Social risk management: The World Bank's approach to social protection in a globalizing world
Social risk management: The World Bank's approach to social protection in a globalizing world
Social protection is moving up on the development agenda. Dismissed as ineffective, expensive or even detrimental to development in developing countries for a long time, it is now increasingly understood that assisting individuals, households and communities in dealing with diverse risks is needed for accelerated poverty reduction, and sustained economic and social development. Conceptually, social protection is shifting towards social risk management to reduce the economic vulnerability of households with appropriate instruments and to help them smooth consumption patterns. For the poor countries, it is about moving away from unproductive coping strategies adopted by households (such as removing children from schools, delaying health care, selling livestock) that are buffeted by shocks (such as drought, cyclones, floods, conflict, terms of trade, policy reforms, health, unemployment, etc.).
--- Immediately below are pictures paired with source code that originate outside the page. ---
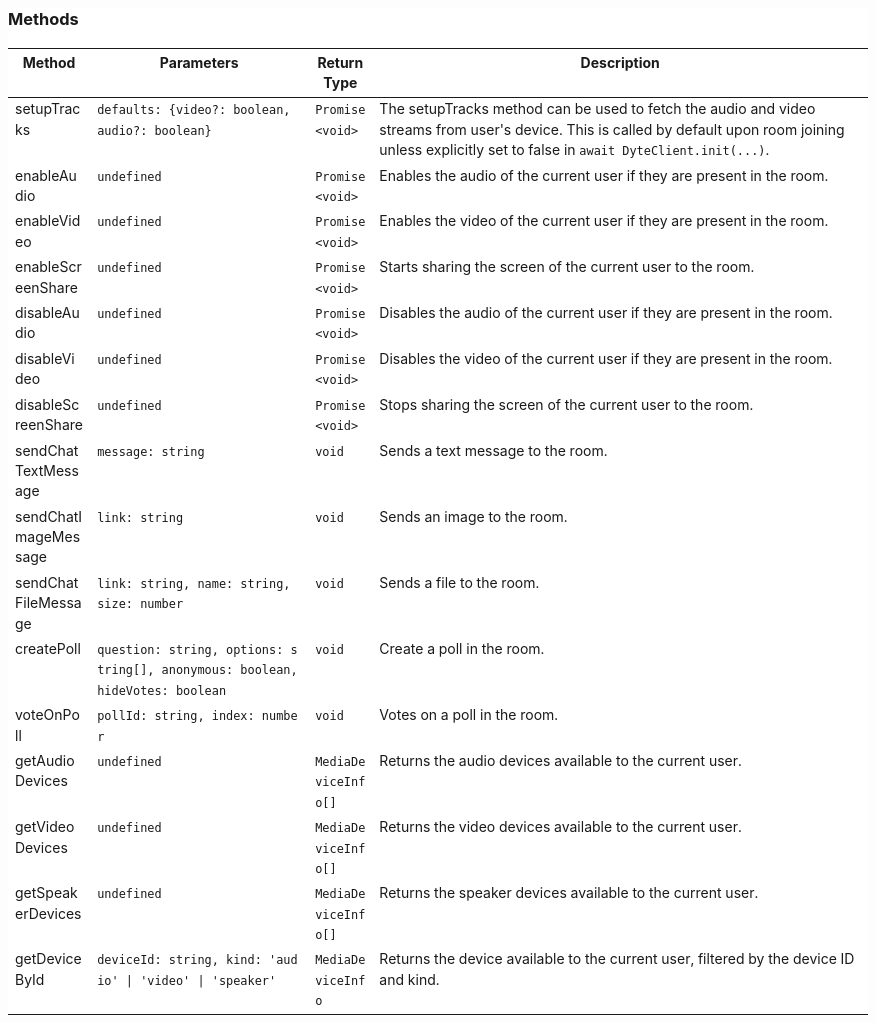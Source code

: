 ### Methods

| **Method**           | **Parameters**                                                                | **Return Type**     | **Description**                                                                                                                                                                                         |
|----------------------|-------------------------------------------------------------------------------|---------------------|---------------------------------------------------------------------------------------------------------------------------------------------------------------------------------------------------------|
| setupTracks          | `defaults: {video?: boolean, audio?: boolean}`                                | `Promise<void>`     | The setupTracks method can be used to fetch the audio and video streams from user's device. This is called by default upon room joining unless explicitly set to false in `await DyteClient.init(...)`. |
| enableAudio          | `undefined`                                                                   | `Promise<void>`     | Enables the audio of the current user if they are present in the room.                                                                                                                                  |
| enableVideo          | `undefined`                                                                   | `Promise<void>`     | Enables the video of the current user if they are present in the room.                                                                                                                                  |
| enableScreenShare    | `undefined`                                                                   | `Promise<void>`     | Starts sharing the screen of the current user to the room.                                                                                                                                              |
| disableAudio         | `undefined`                                                                   | `Promise<void>`     | Disables the audio of the current user if they are present in the room.                                                                                                                                 |
| disableVideo         | `undefined`                                                                   | `Promise<void>`     | Disables the video of the current user if they are present in the room.                                                                                                                                 |
| disableScreenShare   | `undefined`                                                                   | `Promise<void>`     | Stops sharing the screen of the current user to the room.                                                                                                                                               |
| sendChatTextMessage  | `message: string`                                                             | `void`              | Sends a text message to the room.                                                                                                                                                                       |
| sendChatImageMessage | `link: string`                                                                | `void`              | Sends an image to the room.                                                                                                                                                                             |
| sendChatFileMessage  | `link: string, name: string, size: number`                                    | `void`              | Sends a file to the room.                                                                                                                                                                               |
| createPoll           | `question: string, options: string[], anonymous: boolean, hideVotes: boolean` | `void`              | Create a poll in the room.                                                                                                                                                                              |
| voteOnPoll           | `pollId: string, index: number`                                               | `void`              | Votes on a poll in the room.                                                                                                                                                                            |
| getAudioDevices      | `undefined`                                                                   | `MediaDeviceInfo[]` | Returns the audio devices available to the current user.                                                                                                                                                |
| getVideoDevices      | `undefined`                                                                   | `MediaDeviceInfo[]` | Returns the video devices available to the current user.                                                                                                                                                |
| getSpeakerDevices    | `undefined`                                                                   | `MediaDeviceInfo[]` | Returns the speaker devices available to the current user.                                                                                                                                              |
| getDeviceById        | `deviceId: string, kind: 'audio' \| 'video' \| 'speaker'`                     | `MediaDeviceInfo`   | Returns the device available to the current user, filtered by the device ID and kind.                                                                                                                   |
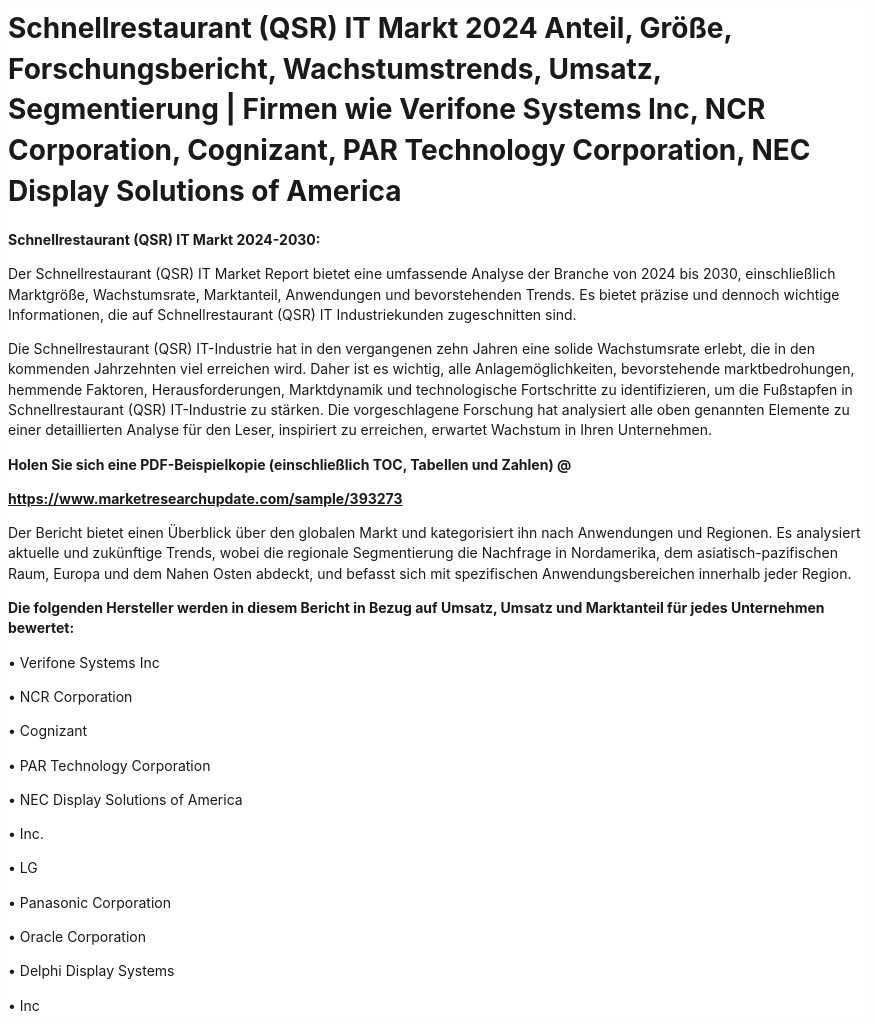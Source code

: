 # Schnellrestaurant (QSR) IT Markt 2024 Anteil, Größe, Forschungsbericht, Wachstumstrends, Umsatz, Segmentierung | Firmen wie Verifone Systems Inc, NCR Corporation, Cognizant, PAR Technology Corporation, NEC Display Solutions of America

<strong>Schnellrestaurant (QSR) IT Markt 2024-2030:</strong>

Der Schnellrestaurant (QSR) IT Market Report bietet eine umfassende Analyse der Branche von 2024 bis 2030, einschließlich Marktgröße, Wachstumsrate, Marktanteil, Anwendungen und bevorstehenden Trends. Es bietet präzise und dennoch wichtige Informationen, die auf Schnellrestaurant (QSR) IT Industriekunden zugeschnitten sind.

Die Schnellrestaurant (QSR) IT-Industrie hat in den vergangenen zehn Jahren eine solide Wachstumsrate erlebt, die in den kommenden Jahrzehnten viel erreichen wird. Daher ist es wichtig, alle Anlagemöglichkeiten, bevorstehende marktbedrohungen, hemmende Faktoren, Herausforderungen, Marktdynamik und technologische Fortschritte zu identifizieren, um die Fußstapfen in Schnellrestaurant (QSR) IT-Industrie zu stärken. Die vorgeschlagene Forschung hat analysiert alle oben genannten Elemente zu einer detaillierten Analyse für den Leser, inspiriert zu erreichen, erwartet Wachstum in Ihren Unternehmen.



<strong>Holen Sie sich eine PDF-Beispielkopie (einschließlich TOC, Tabellen und Zahlen) @
</strong>

<strong><a href=https://www.marketresearchupdate.com/sample/393273>

<strong>https://www.marketresearchupdate.com/sample/393273</u></font></a></strong></strong>

Der Bericht bietet einen Überblick über den globalen Markt und kategorisiert ihn nach Anwendungen und Regionen. Es analysiert aktuelle und zukünftige Trends, wobei die regionale Segmentierung die Nachfrage in Nordamerika, dem asiatisch-pazifischen Raum, Europa und dem Nahen Osten abdeckt, und befasst sich mit spezifischen Anwendungsbereichen innerhalb jeder Region.



<strong>Die folgenden Hersteller werden in diesem Bericht in Bezug auf Umsatz, Umsatz und Marktanteil für jedes Unternehmen bewertet:</strong>

• Verifone Systems Inc

• NCR Corporation

• Cognizant

• PAR Technology Corporation

• NEC Display Solutions of America

• Inc.

• LG

• Panasonic Corporation

• Oracle Corporation

• Delphi Display Systems

• Inc

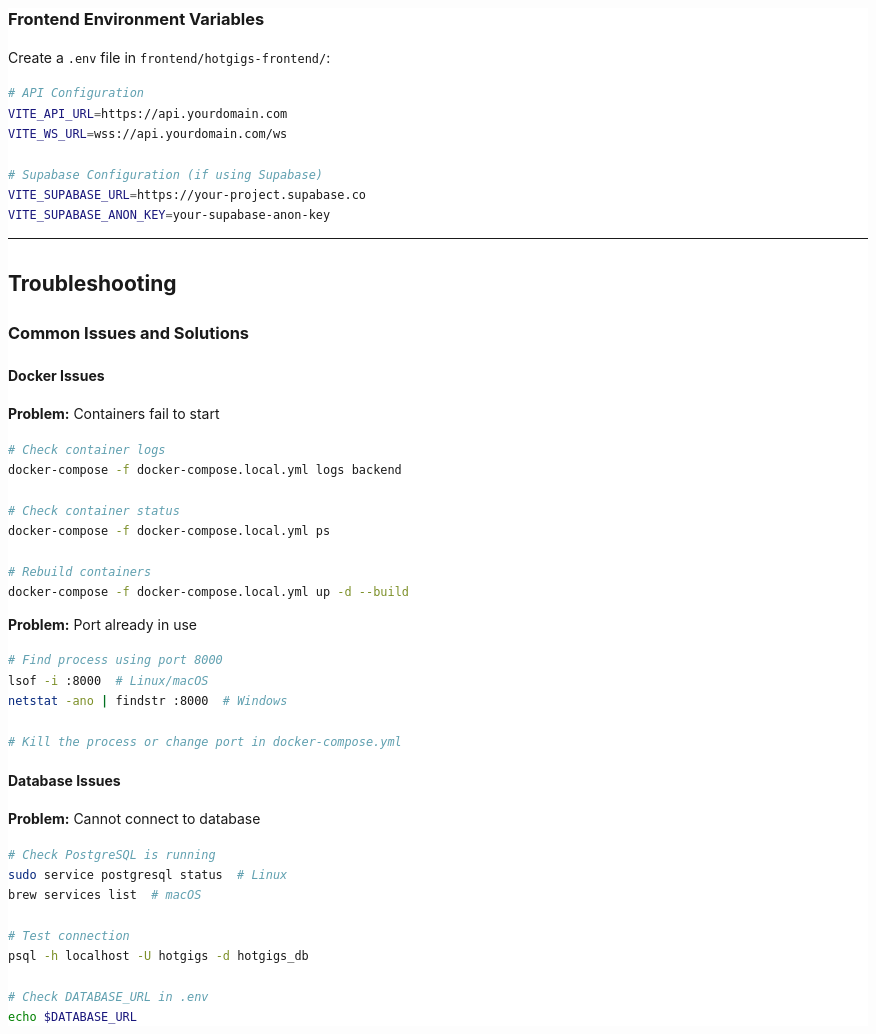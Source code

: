 ### Frontend Environment Variables

Create a `.env` file in `frontend/hotgigs-frontend/`:

```bash
# API Configuration
VITE_API_URL=https://api.yourdomain.com
VITE_WS_URL=wss://api.yourdomain.com/ws

# Supabase Configuration (if using Supabase)
VITE_SUPABASE_URL=https://your-project.supabase.co
VITE_SUPABASE_ANON_KEY=your-supabase-anon-key
```

---

## Troubleshooting

### Common Issues and Solutions

#### Docker Issues

**Problem:** Containers fail to start

```bash
# Check container logs
docker-compose -f docker-compose.local.yml logs backend

# Check container status
docker-compose -f docker-compose.local.yml ps

# Rebuild containers
docker-compose -f docker-compose.local.yml up -d --build
```

**Problem:** Port already in use

```bash
# Find process using port 8000
lsof -i :8000  # Linux/macOS
netstat -ano | findstr :8000  # Windows

# Kill the process or change port in docker-compose.yml
```

#### Database Issues

**Problem:** Cannot connect to database

```bash
# Check PostgreSQL is running
sudo service postgresql status  # Linux
brew services list  # macOS

# Test connection
psql -h localhost -U hotgigs -d hotgigs_db

# Check DATABASE_URL in .env
echo $DATABASE_URL
```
It seeks to replace these strategies with ex-ante planning and mechanisms to help households anticipate and insure against these shocks (through public works, weather-based insurance, water management, grain storage, micro-savings, etc.). For all countries, it is about rethinking the design and implementation of traditional public interventions such as labor market, social insurance, and social assistance policies. The paper outlines the development aspect of social protection, presents the social risk management concept and its operationalization in risk and vulnerability assessments, explains the focus on vulnerable groups (such as children and the disabled), and briefly reviews traditional programs such as labor market interventions and pensions through the social risk management lens.